To say that I'm skeptical would be a HUGE understatement, especially given JJ's penchant for stupid plot devices (i.e. Rambaldi Device, Red Matter, etc). Hell, midichlorians were the biggest freaking macguffin of all, so it's not like SW needs even more of them. But I digress...

I read this the other day, and it gave me hope...

The First Spoiler-Free Impressions of The Force Awakens,*Straight From the Premiere


----------



## phillybeffandswiss (Jan 20, 2013)

Tomorrow at 11pm with reserved seating. Bought out a row, for me and my friends, the day they opened up online sales during Monday night football in October. Yep, with all of his cliches I enjoy JJA. Never worried and was happy with the 2minute trailer. Have avoided everything about it since. Nope, will not click Gus's link.
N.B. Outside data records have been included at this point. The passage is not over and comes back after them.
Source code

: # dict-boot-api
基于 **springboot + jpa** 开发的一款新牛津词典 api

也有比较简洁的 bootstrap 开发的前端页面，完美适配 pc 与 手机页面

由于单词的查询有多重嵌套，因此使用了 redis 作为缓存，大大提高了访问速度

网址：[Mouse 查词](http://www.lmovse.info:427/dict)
Also, be careful, there is a troll running around spoiling the movie on fan forums.


----------



## CatJayBird (Oct 5, 2015)

CH said:


> How many fanboys are in the house!!!!
> 
> Do you think JJA will make the cut, or will we be calling for his head?
> 
> Ok, edited, Fanpersons!


LOL...no need to edit. This is the "Men's Clubhouse" after all. I snuck in that hole in the fence back there....

Carry on...


----------



## GusPolinski (Jan 21, 2014)

phillybeffandswiss said:


> Tomorrow at 11pm with reserved seating. Bought out a row, for me and my friends, the day they opened up online sales during Monday night football in October. Yep, with all of his cliches I enjoy JJA. Never worried and was happy with the 2minute trailer. Have avoided everything about it since. *Nope, will not click Gus's link.*
> 
> Also, be careful, there is a troll running around spoiling the movie on fan forums.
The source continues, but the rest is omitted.